— Records for processing —
━━━━━━━━━━━━━━━━
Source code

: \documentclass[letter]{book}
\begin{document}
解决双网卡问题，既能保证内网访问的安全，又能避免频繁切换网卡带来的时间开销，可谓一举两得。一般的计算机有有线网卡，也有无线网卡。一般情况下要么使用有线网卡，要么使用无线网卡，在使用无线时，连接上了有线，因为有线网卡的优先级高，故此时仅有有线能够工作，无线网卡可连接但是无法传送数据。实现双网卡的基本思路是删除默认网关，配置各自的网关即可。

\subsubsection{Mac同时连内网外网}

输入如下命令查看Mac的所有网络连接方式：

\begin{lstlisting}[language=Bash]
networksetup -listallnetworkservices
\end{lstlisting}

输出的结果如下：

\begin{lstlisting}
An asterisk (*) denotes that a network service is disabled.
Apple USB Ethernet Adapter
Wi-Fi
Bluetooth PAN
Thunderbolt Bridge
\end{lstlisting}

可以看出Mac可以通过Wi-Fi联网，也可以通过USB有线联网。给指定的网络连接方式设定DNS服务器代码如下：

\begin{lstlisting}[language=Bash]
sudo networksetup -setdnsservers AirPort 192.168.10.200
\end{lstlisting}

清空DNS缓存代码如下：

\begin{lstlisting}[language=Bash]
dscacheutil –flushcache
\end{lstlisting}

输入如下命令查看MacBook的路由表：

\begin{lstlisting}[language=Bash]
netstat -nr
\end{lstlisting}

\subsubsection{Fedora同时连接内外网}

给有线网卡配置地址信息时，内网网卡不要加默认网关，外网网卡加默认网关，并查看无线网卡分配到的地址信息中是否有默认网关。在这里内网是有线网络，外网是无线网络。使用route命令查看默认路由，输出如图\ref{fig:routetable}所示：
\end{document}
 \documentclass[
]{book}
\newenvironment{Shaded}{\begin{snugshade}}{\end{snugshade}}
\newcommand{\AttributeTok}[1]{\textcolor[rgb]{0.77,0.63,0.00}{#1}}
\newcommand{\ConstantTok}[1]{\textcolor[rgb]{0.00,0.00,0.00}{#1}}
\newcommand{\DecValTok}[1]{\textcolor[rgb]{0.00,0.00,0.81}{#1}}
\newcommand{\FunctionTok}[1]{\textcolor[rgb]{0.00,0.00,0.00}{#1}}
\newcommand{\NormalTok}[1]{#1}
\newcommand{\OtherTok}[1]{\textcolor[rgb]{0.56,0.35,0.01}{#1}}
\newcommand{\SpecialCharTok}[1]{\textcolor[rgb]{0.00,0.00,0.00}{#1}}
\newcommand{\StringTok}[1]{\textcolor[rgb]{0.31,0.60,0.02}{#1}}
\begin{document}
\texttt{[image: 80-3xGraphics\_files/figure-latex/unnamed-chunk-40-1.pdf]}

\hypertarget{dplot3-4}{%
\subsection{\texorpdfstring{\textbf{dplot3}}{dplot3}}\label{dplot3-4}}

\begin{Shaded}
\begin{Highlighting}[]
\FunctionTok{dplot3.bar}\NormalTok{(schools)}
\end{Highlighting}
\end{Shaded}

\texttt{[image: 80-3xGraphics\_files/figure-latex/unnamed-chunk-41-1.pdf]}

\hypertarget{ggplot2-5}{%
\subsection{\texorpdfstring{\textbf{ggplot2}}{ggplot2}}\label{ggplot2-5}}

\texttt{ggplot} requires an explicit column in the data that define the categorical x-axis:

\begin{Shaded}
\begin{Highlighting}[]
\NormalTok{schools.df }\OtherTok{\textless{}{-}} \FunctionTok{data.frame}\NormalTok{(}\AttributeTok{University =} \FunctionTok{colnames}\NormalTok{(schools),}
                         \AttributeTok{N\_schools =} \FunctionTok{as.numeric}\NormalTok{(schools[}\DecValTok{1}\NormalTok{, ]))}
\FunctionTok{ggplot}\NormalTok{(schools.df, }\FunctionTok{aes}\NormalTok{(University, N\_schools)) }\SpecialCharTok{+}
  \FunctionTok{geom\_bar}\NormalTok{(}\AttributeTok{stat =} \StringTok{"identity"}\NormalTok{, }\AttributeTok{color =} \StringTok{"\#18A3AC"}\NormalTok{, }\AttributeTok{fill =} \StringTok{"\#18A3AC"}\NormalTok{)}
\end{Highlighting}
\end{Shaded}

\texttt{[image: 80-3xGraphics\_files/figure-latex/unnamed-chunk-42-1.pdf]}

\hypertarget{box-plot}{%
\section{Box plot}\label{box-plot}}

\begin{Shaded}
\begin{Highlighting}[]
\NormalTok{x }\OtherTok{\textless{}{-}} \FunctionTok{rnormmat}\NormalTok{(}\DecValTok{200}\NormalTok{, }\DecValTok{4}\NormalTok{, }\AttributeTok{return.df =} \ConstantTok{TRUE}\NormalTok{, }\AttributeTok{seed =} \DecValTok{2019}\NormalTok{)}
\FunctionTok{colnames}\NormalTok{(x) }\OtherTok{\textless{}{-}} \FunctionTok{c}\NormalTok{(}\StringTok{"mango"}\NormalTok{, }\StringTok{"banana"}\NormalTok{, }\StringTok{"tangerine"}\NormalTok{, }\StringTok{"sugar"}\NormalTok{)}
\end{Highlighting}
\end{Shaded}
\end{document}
━━━━━━━━━━━━━━━━
— Aim of the task —
Transcribe the listing above in full, so that every line matches exactly.

— Response area —
Source code

: \documentclass[letter]{book}
\begin{document}
解决双网卡问题，既能保证内网访问的安全，又能避免频繁切换网卡带来的时间开销，可谓一举两得。一般的计算机有有线网卡，也有无线网卡。一般情况下要么使用有线网卡，要么使用无线网卡，在使用无线时，连接上了有线，因为有线网卡的优先级高，故此时仅有有线能够工作，无线网卡可连接但是无法传送数据。实现双网卡的基本思路是删除默认网关，配置各自的网关即可。

\subsubsection{Mac同时连内网外网}

输入如下命令查看Mac的所有网络连接方式：

\begin{lstlisting}[language=Bash]
networksetup -listallnetworkservices
\end{lstlisting}

输出的结果如下：

\begin{lstlisting}
An asterisk (*) denotes that a network service is disabled.
Apple USB Ethernet Adapter
Wi-Fi
Bluetooth PAN
Thunderbolt Bridge
\end{lstlisting}

可以看出Mac可以通过Wi-Fi联网，也可以通过USB有线联网。给指定的网络连接方式设定DNS服务器代码如下：

\begin{lstlisting}[language=Bash]
sudo networksetup -setdnsservers AirPort 192.168.10.200
\end{lstlisting}

清空DNS缓存代码如下：

\begin{lstlisting}[language=Bash]
dscacheutil –flushcache
\end{lstlisting}

输入如下命令查看MacBook的路由表：

\begin{lstlisting}[language=Bash]
netstat -nr
\end{lstlisting}

\subsubsection{Fedora同时连接内外网}

给有线网卡配置地址信息时，内网网卡不要加默认网关，外网网卡加默认网关，并查看无线网卡分配到的地址信息中是否有默认网关。在这里内网是有线网络，外网是无线网络。使用route命令查看默认路由，输出如图\ref{fig:routetable}所示：
\end{document}
 \documentclass[
]{book}
\newenvironment{Shaded}{\begin{snugshade}}{\end{snugshade}}
\newcommand{\AttributeTok}[1]{\textcolor[rgb]{0.77,0.63,0.00}{#1}}
\newcommand{\ConstantTok}[1]{\textcolor[rgb]{0.00,0.00,0.00}{#1}}
\newcommand{\DecValTok}[1]{\textcolor[rgb]{0.00,0.00,0.81}{#1}}
\newcommand{\FunctionTok}[1]{\textcolor[rgb]{0.00,0.00,0.00}{#1}}
\newcommand{\NormalTok}[1]{#1}
\newcommand{\OtherTok}[1]{\textcolor[rgb]{0.56,0.35,0.01}{#1}}
\newcommand{\SpecialCharTok}[1]{\textcolor[rgb]{0.00,0.00,0.00}{#1}}
\newcommand{\StringTok}[1]{\textcolor[rgb]{0.31,0.60,0.02}{#1}}
\begin{document}
\texttt{[image: 80-3xGraphics\_files/figure-latex/unnamed-chunk-40-1.pdf]}

\hypertarget{dplot3-4}{%
\subsection{\texorpdfstring{\textbf{dplot3}}{dplot3}}\label{dplot3-4}}

\begin{Shaded}
\begin{Highlighting}[]
\FunctionTok{dplot3.bar}\NormalTok{(schools)}
\end{Highlighting}
\end{Shaded}

\texttt{[image: 80-3xGraphics\_files/figure-latex/unnamed-chunk-41-1.pdf]}

\hypertarget{ggplot2-5}{%
\subsection{\texorpdfstring{\textbf{ggplot2}}{ggplot2}}\label{ggplot2-5}}

\texttt{ggplot} requires an explicit column in the data that define the categorical x-axis:

\begin{Shaded}
\begin{Highlighting}[]
\NormalTok{schools.df }\OtherTok{\textless{}{-}} \FunctionTok{data.frame}\NormalTok{(}\AttributeTok{University =} \FunctionTok{colnames}\NormalTok{(schools),}
                         \AttributeTok{N\_schools =} \FunctionTok{as.numeric}\NormalTok{(schools[}\DecValTok{1}\NormalTok{, ]))}
\FunctionTok{ggplot}\NormalTok{(schools.df, }\FunctionTok{aes}\NormalTok{(University, N\_schools)) }\SpecialCharTok{+}
  \FunctionTok{geom\_bar}\NormalTok{(}\AttributeTok{stat =} \StringTok{"identity"}\NormalTok{, }\AttributeTok{color =} \StringTok{"\#18A3AC"}\NormalTok{, }\AttributeTok{fill =} \StringTok{"\#18A3AC"}\NormalTok{)}
\end{Highlighting}
\end{Shaded}

\texttt{[image: 80-3xGraphics\_files/figure-latex/unnamed-chunk-42-1.pdf]}

\hypertarget{box-plot}{%
\section{Box plot}\label{box-plot}}

\begin{Shaded}
\begin{Highlighting}[]
\NormalTok{x }\OtherTok{\textless{}{-}} \FunctionTok{rnormmat}\NormalTok{(}\DecValTok{200}\NormalTok{, }\DecValTok{4}\NormalTok{, }\AttributeTok{return.df =} \ConstantTok{TRUE}\NormalTok{, }\AttributeTok{seed =} \DecValTok{2019}\NormalTok{)}
\FunctionTok{colnames}\NormalTok{(x) }\OtherTok{\textless{}{-}} \FunctionTok{c}\NormalTok{(}\StringTok{"mango"}\NormalTok{, }\StringTok{"banana"}\NormalTok{, }\StringTok{"tangerine"}\NormalTok{, }\StringTok{"sugar"}\NormalTok{)}
\end{Highlighting}
\end{Shaded}
\end{document}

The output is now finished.